## Collected data
::::

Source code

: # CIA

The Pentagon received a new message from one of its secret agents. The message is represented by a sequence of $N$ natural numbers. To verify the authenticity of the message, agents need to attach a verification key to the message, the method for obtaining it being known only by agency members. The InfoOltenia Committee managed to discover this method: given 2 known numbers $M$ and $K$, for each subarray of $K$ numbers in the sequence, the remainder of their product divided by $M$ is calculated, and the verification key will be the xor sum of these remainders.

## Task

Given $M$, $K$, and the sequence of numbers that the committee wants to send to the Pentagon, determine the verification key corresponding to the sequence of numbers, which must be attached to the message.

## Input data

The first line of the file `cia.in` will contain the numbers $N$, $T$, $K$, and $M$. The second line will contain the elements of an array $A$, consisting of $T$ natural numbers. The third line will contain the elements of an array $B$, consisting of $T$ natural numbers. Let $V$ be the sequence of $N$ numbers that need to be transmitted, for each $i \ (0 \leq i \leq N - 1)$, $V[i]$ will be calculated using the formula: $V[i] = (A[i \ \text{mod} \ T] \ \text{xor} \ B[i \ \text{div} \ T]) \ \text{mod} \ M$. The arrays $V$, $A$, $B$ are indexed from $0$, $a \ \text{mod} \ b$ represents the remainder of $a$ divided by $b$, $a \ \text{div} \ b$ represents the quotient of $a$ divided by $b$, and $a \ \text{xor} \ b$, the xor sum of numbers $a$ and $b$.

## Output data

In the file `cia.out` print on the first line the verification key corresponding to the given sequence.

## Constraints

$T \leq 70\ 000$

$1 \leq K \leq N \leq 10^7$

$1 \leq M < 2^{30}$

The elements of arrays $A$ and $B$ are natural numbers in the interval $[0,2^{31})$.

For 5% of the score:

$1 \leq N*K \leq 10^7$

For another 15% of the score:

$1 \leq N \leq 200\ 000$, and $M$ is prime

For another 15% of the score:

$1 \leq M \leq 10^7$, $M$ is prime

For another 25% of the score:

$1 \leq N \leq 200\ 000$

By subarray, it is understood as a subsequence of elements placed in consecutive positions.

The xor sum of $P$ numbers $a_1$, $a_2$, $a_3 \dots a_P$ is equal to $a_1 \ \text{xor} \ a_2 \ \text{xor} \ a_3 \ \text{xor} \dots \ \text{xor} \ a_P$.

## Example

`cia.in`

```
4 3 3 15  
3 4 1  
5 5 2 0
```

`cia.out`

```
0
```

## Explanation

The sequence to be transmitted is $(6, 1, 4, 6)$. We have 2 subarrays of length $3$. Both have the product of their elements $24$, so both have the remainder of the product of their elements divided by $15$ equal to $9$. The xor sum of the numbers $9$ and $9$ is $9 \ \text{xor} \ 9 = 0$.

::::

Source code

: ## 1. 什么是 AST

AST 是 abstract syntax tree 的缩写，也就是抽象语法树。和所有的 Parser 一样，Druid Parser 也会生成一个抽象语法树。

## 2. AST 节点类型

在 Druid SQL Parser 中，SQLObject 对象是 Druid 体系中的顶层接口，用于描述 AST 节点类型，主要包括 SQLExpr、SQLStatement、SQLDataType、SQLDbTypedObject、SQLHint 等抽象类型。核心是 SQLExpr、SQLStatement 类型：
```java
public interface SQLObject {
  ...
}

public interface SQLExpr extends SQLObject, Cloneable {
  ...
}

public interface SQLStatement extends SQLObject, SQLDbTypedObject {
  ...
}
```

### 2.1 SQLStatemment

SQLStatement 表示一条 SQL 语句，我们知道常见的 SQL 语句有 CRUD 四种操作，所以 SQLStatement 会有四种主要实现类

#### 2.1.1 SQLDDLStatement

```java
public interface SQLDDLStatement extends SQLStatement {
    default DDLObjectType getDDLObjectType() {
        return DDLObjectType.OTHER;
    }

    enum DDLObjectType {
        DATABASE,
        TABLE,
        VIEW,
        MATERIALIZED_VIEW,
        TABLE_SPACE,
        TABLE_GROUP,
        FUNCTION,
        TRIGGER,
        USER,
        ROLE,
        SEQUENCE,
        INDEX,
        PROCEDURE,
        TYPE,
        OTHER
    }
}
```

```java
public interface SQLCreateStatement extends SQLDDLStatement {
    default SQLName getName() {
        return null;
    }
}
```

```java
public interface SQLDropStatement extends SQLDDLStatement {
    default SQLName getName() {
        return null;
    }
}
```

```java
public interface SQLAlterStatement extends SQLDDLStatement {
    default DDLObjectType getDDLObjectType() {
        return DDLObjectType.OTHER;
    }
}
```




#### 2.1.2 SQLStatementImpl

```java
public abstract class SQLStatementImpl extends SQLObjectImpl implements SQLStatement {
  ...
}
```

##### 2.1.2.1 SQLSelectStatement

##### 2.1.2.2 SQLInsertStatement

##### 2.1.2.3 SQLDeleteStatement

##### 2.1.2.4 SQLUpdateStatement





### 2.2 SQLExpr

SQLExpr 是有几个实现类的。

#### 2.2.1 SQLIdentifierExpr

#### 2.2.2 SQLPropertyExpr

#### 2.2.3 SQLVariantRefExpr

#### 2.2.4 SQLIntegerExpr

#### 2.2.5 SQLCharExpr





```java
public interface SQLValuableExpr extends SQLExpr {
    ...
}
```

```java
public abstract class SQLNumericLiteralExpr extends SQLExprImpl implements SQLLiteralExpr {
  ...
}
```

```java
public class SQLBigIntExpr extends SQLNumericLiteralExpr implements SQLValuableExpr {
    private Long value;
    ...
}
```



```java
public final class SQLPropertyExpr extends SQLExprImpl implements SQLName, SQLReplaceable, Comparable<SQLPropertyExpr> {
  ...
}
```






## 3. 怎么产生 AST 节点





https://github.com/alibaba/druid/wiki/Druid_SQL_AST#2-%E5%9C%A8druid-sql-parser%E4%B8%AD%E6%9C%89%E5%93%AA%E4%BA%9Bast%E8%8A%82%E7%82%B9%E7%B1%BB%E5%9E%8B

::::

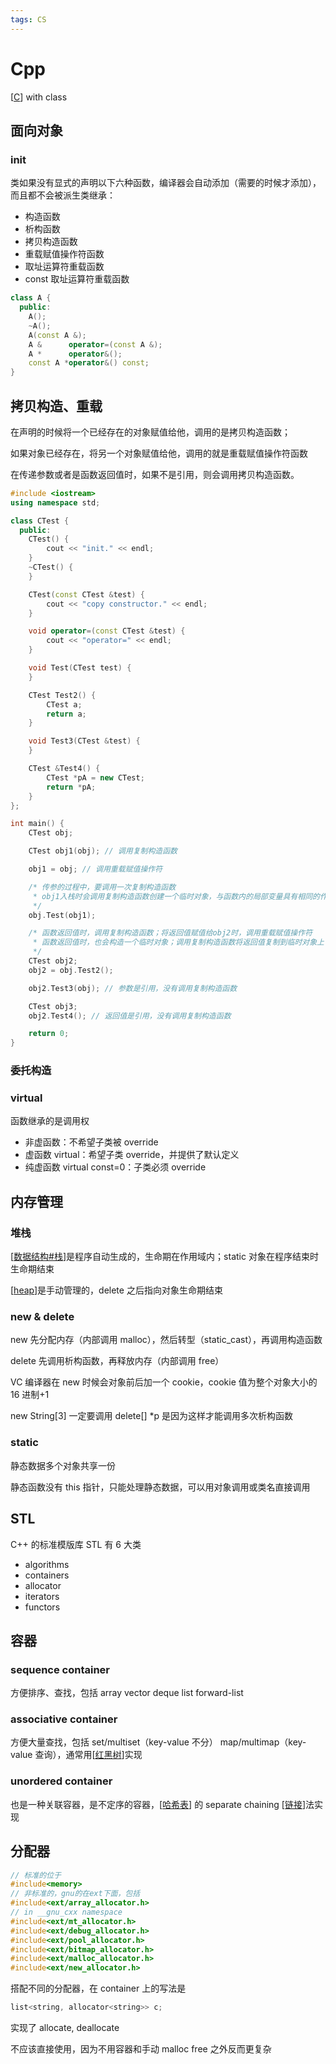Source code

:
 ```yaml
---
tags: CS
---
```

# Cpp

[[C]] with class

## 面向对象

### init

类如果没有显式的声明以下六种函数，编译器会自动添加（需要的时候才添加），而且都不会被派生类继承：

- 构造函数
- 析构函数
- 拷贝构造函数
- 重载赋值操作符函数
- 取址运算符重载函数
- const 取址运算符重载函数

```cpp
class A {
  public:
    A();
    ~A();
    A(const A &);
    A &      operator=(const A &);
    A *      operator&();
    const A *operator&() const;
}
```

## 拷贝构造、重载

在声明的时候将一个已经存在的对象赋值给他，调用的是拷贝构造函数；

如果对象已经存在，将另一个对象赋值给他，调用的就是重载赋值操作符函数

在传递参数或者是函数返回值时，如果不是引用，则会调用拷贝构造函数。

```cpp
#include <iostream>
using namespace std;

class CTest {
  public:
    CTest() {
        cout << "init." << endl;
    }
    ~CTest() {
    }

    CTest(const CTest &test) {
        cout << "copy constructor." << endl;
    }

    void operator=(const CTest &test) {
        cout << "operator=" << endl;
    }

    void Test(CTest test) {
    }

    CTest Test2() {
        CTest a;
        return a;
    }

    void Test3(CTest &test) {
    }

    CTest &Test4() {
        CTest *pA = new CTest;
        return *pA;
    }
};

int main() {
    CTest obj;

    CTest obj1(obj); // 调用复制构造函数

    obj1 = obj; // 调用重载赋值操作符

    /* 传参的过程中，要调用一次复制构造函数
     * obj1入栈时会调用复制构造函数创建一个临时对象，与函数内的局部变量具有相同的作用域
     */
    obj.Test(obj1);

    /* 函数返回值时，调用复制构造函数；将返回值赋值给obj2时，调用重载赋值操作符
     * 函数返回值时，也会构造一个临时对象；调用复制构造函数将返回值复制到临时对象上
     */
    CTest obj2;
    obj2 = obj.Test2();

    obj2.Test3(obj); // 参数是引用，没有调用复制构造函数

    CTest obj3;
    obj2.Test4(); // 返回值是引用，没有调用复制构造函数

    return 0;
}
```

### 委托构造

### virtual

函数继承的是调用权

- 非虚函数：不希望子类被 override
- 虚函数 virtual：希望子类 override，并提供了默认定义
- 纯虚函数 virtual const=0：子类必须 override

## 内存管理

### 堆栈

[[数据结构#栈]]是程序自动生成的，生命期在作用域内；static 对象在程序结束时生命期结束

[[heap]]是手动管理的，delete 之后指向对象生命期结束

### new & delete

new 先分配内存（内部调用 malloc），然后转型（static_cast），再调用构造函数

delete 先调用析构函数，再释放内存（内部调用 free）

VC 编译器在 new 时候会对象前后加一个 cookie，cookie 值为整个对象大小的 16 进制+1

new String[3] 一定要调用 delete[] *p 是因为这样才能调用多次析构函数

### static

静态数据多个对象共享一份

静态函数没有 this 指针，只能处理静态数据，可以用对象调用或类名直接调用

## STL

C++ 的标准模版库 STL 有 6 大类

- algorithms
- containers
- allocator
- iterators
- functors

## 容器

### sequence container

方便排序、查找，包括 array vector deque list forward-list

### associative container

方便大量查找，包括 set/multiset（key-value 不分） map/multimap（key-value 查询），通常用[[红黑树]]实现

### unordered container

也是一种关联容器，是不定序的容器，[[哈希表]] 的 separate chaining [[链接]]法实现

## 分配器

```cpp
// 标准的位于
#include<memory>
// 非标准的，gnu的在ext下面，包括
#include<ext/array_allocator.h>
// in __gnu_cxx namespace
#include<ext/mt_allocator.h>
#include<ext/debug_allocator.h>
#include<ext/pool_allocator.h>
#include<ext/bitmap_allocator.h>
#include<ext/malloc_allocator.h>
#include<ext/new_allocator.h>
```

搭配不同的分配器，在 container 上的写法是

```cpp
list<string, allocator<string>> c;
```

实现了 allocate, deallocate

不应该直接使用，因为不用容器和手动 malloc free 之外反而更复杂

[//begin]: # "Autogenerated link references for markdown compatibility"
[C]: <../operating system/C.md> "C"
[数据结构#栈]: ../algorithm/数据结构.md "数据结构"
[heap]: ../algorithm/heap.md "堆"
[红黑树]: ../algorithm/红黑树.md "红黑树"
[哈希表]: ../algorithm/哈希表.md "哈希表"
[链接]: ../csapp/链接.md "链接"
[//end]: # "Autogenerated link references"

::::

## To do
Restate word for word the entries above, starting at the line with "new 先分配内存（内部调用 malloc），然后转型（static_cast），再调用构造函数" and ending at the line with "### sequence container", inclusive, and no others.

## Reply to the exercise
new 先分配内存（内部调用 malloc），然后转型（static_cast），再调用构造函数

delete 先调用析构函数，再释放内存（内部调用 free）

VC 编译器在 new 时候会对象前后加一个 cookie，cookie 值为整个对象大小的 16 进制+1

new String[3] 一定要调用 delete[] *p 是因为这样才能调用多次析构函数

### static

静态数据多个对象共享一份

静态函数没有 this 指针，只能处理静态数据，可以用对象调用或类名直接调用

## STL

C++ 的标准模版库 STL 有 6 大类

- algorithms
- containers
- allocator
- iterators
- functors

## 容器

### sequence container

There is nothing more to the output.